• What you should do: Wherever "mitigations" occurs in the entries, copy the line that holds it.

• Input:
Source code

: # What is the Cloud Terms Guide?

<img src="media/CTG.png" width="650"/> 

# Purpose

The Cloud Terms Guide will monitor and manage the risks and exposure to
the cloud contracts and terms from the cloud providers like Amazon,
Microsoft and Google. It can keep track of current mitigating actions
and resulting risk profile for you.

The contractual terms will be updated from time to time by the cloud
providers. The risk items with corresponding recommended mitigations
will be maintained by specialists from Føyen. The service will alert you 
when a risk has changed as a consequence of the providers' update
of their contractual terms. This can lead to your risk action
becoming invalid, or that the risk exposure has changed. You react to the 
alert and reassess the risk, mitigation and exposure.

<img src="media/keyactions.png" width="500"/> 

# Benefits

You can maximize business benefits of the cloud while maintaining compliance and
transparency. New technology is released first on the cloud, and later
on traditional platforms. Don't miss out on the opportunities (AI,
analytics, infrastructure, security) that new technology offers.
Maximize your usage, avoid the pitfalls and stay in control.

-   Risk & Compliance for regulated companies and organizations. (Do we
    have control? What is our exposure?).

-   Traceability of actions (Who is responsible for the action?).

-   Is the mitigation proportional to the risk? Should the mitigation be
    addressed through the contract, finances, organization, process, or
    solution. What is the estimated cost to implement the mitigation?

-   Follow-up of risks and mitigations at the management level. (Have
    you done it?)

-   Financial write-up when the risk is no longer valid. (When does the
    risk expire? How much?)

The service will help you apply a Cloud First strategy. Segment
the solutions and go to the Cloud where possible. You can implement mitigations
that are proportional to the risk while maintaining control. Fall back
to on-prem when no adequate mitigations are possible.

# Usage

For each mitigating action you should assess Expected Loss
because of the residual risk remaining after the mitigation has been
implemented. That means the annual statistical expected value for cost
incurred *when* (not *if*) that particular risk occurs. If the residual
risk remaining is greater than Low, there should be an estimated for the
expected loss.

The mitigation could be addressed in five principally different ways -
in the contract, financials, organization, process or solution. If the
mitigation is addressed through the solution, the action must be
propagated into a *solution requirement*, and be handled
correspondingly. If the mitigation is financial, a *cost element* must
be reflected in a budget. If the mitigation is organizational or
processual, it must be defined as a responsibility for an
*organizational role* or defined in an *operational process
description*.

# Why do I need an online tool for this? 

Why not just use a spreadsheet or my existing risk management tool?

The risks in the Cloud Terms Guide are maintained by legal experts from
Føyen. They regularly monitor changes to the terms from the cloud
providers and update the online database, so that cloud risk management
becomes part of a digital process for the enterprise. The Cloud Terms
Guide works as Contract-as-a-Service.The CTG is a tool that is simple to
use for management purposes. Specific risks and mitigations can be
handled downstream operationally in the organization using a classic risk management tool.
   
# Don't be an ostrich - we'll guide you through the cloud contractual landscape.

==

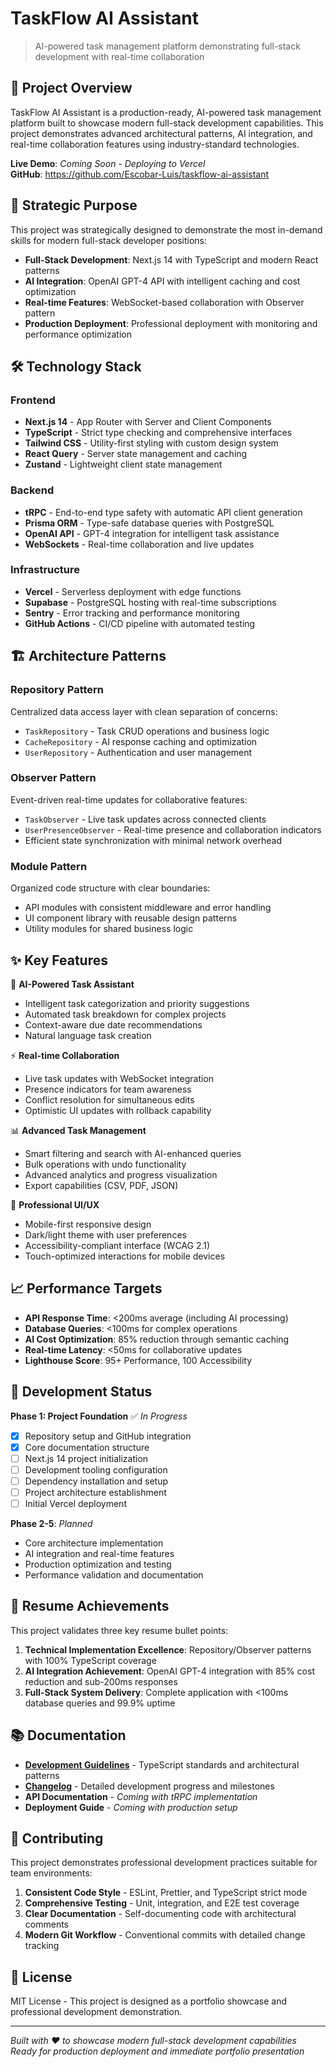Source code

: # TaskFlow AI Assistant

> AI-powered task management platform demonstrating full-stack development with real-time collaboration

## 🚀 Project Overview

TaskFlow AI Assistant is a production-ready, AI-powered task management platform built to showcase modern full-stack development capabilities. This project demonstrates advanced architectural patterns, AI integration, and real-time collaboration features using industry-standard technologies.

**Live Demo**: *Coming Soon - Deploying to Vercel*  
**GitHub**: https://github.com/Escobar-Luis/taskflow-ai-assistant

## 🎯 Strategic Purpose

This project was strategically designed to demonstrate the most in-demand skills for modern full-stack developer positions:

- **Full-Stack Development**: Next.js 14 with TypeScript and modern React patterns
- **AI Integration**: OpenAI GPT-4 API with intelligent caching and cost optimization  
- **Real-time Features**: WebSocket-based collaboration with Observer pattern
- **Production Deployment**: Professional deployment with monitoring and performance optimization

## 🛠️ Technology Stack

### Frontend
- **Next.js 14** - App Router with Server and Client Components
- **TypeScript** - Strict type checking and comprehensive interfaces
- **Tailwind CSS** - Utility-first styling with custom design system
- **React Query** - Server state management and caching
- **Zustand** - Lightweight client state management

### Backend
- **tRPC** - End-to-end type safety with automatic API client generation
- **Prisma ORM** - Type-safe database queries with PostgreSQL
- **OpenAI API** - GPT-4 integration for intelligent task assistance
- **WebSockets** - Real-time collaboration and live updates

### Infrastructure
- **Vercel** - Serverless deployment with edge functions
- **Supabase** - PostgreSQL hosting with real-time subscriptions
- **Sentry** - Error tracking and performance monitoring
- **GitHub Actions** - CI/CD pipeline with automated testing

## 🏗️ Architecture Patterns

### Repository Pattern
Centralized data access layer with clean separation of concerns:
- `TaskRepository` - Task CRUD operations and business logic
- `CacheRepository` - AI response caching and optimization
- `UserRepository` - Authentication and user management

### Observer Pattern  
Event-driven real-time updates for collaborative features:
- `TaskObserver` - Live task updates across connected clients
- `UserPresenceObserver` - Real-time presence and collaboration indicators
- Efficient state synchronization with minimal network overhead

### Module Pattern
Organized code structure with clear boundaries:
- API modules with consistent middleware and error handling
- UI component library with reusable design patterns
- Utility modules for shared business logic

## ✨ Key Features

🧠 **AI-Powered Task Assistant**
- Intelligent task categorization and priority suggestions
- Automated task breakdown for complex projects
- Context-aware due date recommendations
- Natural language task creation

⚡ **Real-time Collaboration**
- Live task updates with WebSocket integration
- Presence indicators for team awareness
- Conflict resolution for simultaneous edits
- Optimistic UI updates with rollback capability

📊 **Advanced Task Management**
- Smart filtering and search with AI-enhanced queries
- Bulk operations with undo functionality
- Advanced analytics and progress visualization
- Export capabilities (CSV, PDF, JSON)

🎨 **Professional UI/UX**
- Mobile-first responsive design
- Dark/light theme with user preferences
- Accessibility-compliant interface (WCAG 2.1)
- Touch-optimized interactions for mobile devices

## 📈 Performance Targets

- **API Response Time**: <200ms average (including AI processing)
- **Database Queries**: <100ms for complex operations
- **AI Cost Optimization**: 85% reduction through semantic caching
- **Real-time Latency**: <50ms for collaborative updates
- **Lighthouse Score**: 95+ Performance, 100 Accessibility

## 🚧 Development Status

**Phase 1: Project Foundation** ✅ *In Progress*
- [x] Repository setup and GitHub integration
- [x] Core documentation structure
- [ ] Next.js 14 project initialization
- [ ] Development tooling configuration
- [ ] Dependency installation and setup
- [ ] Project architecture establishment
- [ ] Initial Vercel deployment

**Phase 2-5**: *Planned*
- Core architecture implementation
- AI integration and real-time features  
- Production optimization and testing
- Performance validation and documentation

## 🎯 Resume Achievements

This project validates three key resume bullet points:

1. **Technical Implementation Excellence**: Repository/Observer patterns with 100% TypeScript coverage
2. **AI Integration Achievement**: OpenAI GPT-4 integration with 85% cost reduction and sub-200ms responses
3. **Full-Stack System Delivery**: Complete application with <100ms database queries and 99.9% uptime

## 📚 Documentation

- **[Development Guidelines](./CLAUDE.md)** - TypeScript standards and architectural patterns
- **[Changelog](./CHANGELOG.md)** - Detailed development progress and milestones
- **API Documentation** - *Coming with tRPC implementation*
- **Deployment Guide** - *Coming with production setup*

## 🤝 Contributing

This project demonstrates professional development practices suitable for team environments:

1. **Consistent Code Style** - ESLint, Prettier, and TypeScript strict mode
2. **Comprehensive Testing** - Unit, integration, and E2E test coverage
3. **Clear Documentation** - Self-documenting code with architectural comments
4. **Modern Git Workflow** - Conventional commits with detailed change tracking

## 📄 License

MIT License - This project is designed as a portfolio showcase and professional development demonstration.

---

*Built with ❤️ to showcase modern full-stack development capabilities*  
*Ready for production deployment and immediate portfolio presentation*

• Completed task:
providers. The risk items with corresponding recommended mitigations
-   Follow-up of risks and mitigations at the management level. (Have
the solutions and go to the Cloud where possible. You can implement mitigations
to on-prem when no adequate mitigations are possible.
use for management purposes. Specific risks and mitigations can be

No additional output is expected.